WORK ITEM
Restate the entries below exactly. Images are not part of the copy.

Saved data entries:
|---|
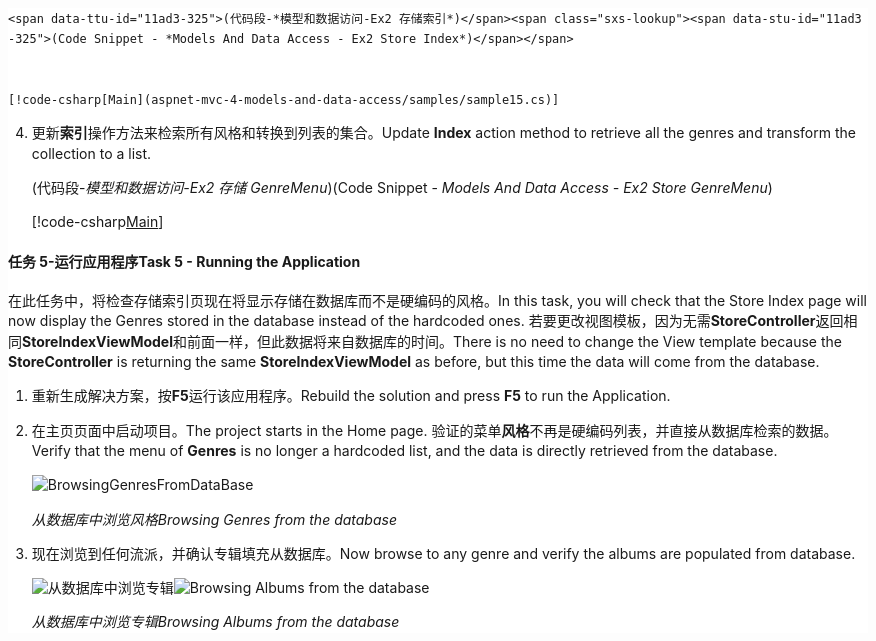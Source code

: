     <span data-ttu-id="11ad3-325">(代码段-*模型和数据访问-Ex2 存储索引*)</span><span class="sxs-lookup"><span data-stu-id="11ad3-325">(Code Snippet - *Models And Data Access - Ex2 Store Index*)</span></span>


    [!code-csharp[Main](aspnet-mvc-4-models-and-data-access/samples/sample15.cs)]
4. <span data-ttu-id="11ad3-326">更新**索引**操作方法来检索所有风格和转换到列表的集合。</span><span class="sxs-lookup"><span data-stu-id="11ad3-326">Update **Index** action method to retrieve all the genres and transform the collection to a list.</span></span>

    <span data-ttu-id="11ad3-327">(代码段-*模型和数据访问-Ex2 存储 GenreMenu*)</span><span class="sxs-lookup"><span data-stu-id="11ad3-327">(Code Snippet - *Models And Data Access - Ex2 Store GenreMenu*)</span></span>


    [!code-csharp[Main](aspnet-mvc-4-models-and-data-access/samples/sample16.cs)]

<a id="Ex2Task5"></a>

<a id="Task_5_-_Running_the_Application"></a>
#### <a name="task-5---running-the-application"></a><span data-ttu-id="11ad3-328">任务 5-运行应用程序</span><span class="sxs-lookup"><span data-stu-id="11ad3-328">Task 5 - Running the Application</span></span>

<span data-ttu-id="11ad3-329">在此任务中，将检查存储索引页现在将显示存储在数据库而不是硬编码的风格。</span><span class="sxs-lookup"><span data-stu-id="11ad3-329">In this task, you will check that the Store Index page will now display the Genres stored in the database instead of the hardcoded ones.</span></span> <span data-ttu-id="11ad3-330">若要更改视图模板，因为无需**StoreController**返回相同**StoreIndexViewModel**和前面一样，但此数据将来自数据库的时间。</span><span class="sxs-lookup"><span data-stu-id="11ad3-330">There is no need to change the View template because the **StoreController** is returning the same **StoreIndexViewModel** as before, but this time the data will come from the database.</span></span>

1. <span data-ttu-id="11ad3-331">重新生成解决方案，按**F5**运行该应用程序。</span><span class="sxs-lookup"><span data-stu-id="11ad3-331">Rebuild the solution and press **F5** to run the Application.</span></span>
2. <span data-ttu-id="11ad3-332">在主页页面中启动项目。</span><span class="sxs-lookup"><span data-stu-id="11ad3-332">The project starts in the Home page.</span></span> <span data-ttu-id="11ad3-333">验证的菜单**风格**不再是硬编码列表，并直接从数据库检索的数据。</span><span class="sxs-lookup"><span data-stu-id="11ad3-333">Verify that the menu of **Genres** is no longer a hardcoded list, and the data is directly retrieved from the database.</span></span>

    ![BrowsingGenresFromDataBase](aspnet-mvc-4-models-and-data-access/_static/image22.png)

    <span data-ttu-id="11ad3-335">*从数据库中浏览风格*</span><span class="sxs-lookup"><span data-stu-id="11ad3-335">*Browsing Genres from the database*</span></span>
3. <span data-ttu-id="11ad3-336">现在浏览到任何流派，并确认专辑填充从数据库。</span><span class="sxs-lookup"><span data-stu-id="11ad3-336">Now browse to any genre and verify the albums are populated from database.</span></span>

    <span data-ttu-id="11ad3-337">![从数据库中浏览专辑](aspnet-mvc-4-models-and-data-access/_static/image23.png "浏览专辑从数据库")</span><span class="sxs-lookup"><span data-stu-id="11ad3-337">![Browsing Albums from the database](aspnet-mvc-4-models-and-data-access/_static/image23.png "Browsing Albums from the database")</span></span>

    <span data-ttu-id="11ad3-338">*从数据库中浏览专辑*</span><span class="sxs-lookup"><span data-stu-id="11ad3-338">*Browsing Albums from the database*</span></span>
|---|
ANSWER TO THE EXERCISE
Source code

:     <span data-ttu-id="11ad3-325">(代码段-*模型和数据访问-Ex2 存储索引*)</span><span class="sxs-lookup"><span data-stu-id="11ad3-325">(Code Snippet - *Models And Data Access - Ex2 Store Index*)</span></span>


    [!code-csharp[Main](aspnet-mvc-4-models-and-data-access/samples/sample15.cs)]
4. <span data-ttu-id="11ad3-326">更新**索引**操作方法来检索所有风格和转换到列表的集合。</span><span class="sxs-lookup"><span data-stu-id="11ad3-326">Update **Index** action method to retrieve all the genres and transform the collection to a list.</span></span>

    <span data-ttu-id="11ad3-327">(代码段-*模型和数据访问-Ex2 存储 GenreMenu*)</span><span class="sxs-lookup"><span data-stu-id="11ad3-327">(Code Snippet - *Models And Data Access - Ex2 Store GenreMenu*)</span></span>


    [!code-csharp[Main](aspnet-mvc-4-models-and-data-access/samples/sample16.cs)]

<a id="Ex2Task5"></a>

<a id="Task_5_-_Running_the_Application"></a>
#### <a name="task-5---running-the-application"></a><span data-ttu-id="11ad3-328">任务 5-运行应用程序</span><span class="sxs-lookup"><span data-stu-id="11ad3-328">Task 5 - Running the Application</span></span>

<span data-ttu-id="11ad3-329">在此任务中，将检查存储索引页现在将显示存储在数据库而不是硬编码的风格。</span><span class="sxs-lookup"><span data-stu-id="11ad3-329">In this task, you will check that the Store Index page will now display the Genres stored in the database instead of the hardcoded ones.</span></span> <span data-ttu-id="11ad3-330">若要更改视图模板，因为无需**StoreController**返回相同**StoreIndexViewModel**和前面一样，但此数据将来自数据库的时间。</span><span class="sxs-lookup"><span data-stu-id="11ad3-330">There is no need to change the View template because the **StoreController** is returning the same **StoreIndexViewModel** as before, but this time the data will come from the database.</span></span>

1. <span data-ttu-id="11ad3-331">重新生成解决方案，按**F5**运行该应用程序。</span><span class="sxs-lookup"><span data-stu-id="11ad3-331">Rebuild the solution and press **F5** to run the Application.</span></span>
2. <span data-ttu-id="11ad3-332">在主页页面中启动项目。</span><span class="sxs-lookup"><span data-stu-id="11ad3-332">The project starts in the Home page.</span></span> <span data-ttu-id="11ad3-333">验证的菜单**风格**不再是硬编码列表，并直接从数据库检索的数据。</span><span class="sxs-lookup"><span data-stu-id="11ad3-333">Verify that the menu of **Genres** is no longer a hardcoded list, and the data is directly retrieved from the database.</span></span>

    ![BrowsingGenresFromDataBase](aspnet-mvc-4-models-and-data-access/_static/image22.png)

    <span data-ttu-id="11ad3-335">*从数据库中浏览风格*</span><span class="sxs-lookup"><span data-stu-id="11ad3-335">*Browsing Genres from the database*</span></span>
3. <span data-ttu-id="11ad3-336">现在浏览到任何流派，并确认专辑填充从数据库。</span><span class="sxs-lookup"><span data-stu-id="11ad3-336">Now browse to any genre and verify the albums are populated from database.</span></span>

    <span data-ttu-id="11ad3-337">![从数据库中浏览专辑](aspnet-mvc-4-models-and-data-access/_static/image23.png "浏览专辑从数据库")</span><span class="sxs-lookup"><span data-stu-id="11ad3-337">![Browsing Albums from the database](aspnet-mvc-4-models-and-data-access/_static/image23.png "Browsing Albums from the database")</span></span>

    <span data-ttu-id="11ad3-338">*从数据库中浏览专辑*</span><span class="sxs-lookup"><span data-stu-id="11ad3-338">*Browsing Albums from the database*</span></span>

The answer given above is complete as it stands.